Мягкое белое кимоно сползало по рукам, его алая кромка теперь была подобна лижущему пламени. Теперь она была нагая, свет очерчивал фигуру Юко, отбрасывая глубокую тень на потаенные места ее тела, больше приоткрывая, нежели пряча.
Николас почувствовал, как ужас наполняет его, когда она двинулась, словно колдунья, высвобождая его чувства, вытягивая на свет его вязкое желание. Он ни в чем не мог отказать ей в такие мгновения. И все же была в ней какая-то глубоко затаенная грусть, когда ее рука скользила меж его бедер.
— Это все, о чем ты можешь думать? — спросил он глухо.
— Это все, что у меня есть, — ответила она со стоном, направляя его.
Медленно сознание его вернулось к реальности, к пустому месту на полке, где раньше лежал подарок для Жюстин. Юко исчезла так же неожиданно, как исчез этот гребень со стеллажа.

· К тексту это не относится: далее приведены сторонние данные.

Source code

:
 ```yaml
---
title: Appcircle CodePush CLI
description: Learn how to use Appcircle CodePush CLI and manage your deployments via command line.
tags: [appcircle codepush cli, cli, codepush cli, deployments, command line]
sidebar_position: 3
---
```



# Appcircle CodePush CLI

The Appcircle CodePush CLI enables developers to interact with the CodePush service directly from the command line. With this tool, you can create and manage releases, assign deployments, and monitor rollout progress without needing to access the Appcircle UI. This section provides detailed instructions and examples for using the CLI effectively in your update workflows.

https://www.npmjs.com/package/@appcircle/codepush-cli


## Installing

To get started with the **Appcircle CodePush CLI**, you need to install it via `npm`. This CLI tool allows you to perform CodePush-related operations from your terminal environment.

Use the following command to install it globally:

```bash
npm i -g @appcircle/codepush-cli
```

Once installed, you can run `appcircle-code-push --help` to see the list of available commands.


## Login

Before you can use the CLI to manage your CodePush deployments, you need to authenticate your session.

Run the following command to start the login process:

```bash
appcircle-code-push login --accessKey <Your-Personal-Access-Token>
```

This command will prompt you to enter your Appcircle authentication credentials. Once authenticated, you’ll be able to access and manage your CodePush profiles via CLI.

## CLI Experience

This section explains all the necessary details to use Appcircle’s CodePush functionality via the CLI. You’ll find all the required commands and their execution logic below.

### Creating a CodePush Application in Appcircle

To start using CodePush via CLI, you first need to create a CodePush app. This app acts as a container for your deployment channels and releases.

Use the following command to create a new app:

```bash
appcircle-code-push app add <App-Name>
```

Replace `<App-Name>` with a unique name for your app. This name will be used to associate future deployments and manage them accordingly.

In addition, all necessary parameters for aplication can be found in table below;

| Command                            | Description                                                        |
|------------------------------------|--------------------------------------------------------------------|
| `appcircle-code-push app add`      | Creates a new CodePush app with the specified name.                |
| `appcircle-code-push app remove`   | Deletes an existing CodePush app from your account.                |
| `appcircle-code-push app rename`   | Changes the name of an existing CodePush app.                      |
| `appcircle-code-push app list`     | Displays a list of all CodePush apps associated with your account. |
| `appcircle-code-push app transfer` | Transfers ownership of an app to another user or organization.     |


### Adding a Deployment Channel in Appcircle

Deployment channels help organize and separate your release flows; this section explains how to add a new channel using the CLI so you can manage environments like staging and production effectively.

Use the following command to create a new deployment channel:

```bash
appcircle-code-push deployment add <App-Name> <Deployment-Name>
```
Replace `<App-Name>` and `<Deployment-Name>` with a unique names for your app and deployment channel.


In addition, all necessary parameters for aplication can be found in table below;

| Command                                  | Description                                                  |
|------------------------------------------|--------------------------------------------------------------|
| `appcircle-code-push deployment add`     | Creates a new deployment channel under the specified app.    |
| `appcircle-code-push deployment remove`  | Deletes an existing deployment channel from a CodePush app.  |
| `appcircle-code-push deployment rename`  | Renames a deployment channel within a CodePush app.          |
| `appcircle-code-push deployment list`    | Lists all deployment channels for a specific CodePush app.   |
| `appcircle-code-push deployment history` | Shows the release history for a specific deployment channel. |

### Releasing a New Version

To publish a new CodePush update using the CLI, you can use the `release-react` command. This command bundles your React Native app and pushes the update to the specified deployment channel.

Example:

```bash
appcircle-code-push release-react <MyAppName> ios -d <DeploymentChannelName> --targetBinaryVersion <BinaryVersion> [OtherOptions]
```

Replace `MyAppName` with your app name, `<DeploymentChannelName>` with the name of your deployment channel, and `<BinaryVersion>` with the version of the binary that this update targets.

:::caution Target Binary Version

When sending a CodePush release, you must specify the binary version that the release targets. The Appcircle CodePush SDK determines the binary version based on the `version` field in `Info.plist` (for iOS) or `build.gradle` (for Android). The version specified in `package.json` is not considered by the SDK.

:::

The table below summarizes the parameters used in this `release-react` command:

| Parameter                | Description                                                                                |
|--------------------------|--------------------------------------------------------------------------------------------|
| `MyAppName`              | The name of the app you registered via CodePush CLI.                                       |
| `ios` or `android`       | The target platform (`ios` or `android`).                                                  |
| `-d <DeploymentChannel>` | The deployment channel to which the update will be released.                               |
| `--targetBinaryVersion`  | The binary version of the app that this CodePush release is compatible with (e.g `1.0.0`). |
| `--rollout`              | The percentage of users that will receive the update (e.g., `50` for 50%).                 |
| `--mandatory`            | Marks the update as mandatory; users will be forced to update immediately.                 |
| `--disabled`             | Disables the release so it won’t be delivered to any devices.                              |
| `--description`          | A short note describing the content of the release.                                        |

Николас подумал о том, что же стало с волшебным гребнем Юко. Бросил ли Сайго его следом за ней в пролив Симоносэ-ки? Был ли он у нее в волосах, когда он оглушил ее битой, а потом связал перед последним, длинным путешествием на лодке по этим неспокойным водам? Или какая-нибудь девчонка нашла его среди брошенных вещей Юко и сейчас носит его?
Николас почувствовал, что глаза его полны слез. Вопреки клятве никогда не вспоминать тот момент, когда его двоюродный брат — это исчадие ада! — рассказал ему о смерти Юко, он вновь и вновь прокручивал происшедшее в своей памяти. Его сердце опять разрывалось на части. Сегодня он чувствовал потерю Юко столь же остро, как и тогда, год назад. Наверное, есть раны, которые время залечить не в состоянии.
Механически он принял из рук продавца роскошно завернутый пакет, подписал счет на карточку “Америкэн экспресс” и ощутил, будто “ками” — душа Юко — находится где-то рядом, дотрагиваясь до него, вместе с ним разглядывая разложенные гребни.
И на это мгновение смерть исчезла из мира живых, будто и не было никогда барьера между жизнью и смертью. Неизвестное вдруг стало известным и понятным. Перенесся ли он к мертвым или это ожила тень Юко?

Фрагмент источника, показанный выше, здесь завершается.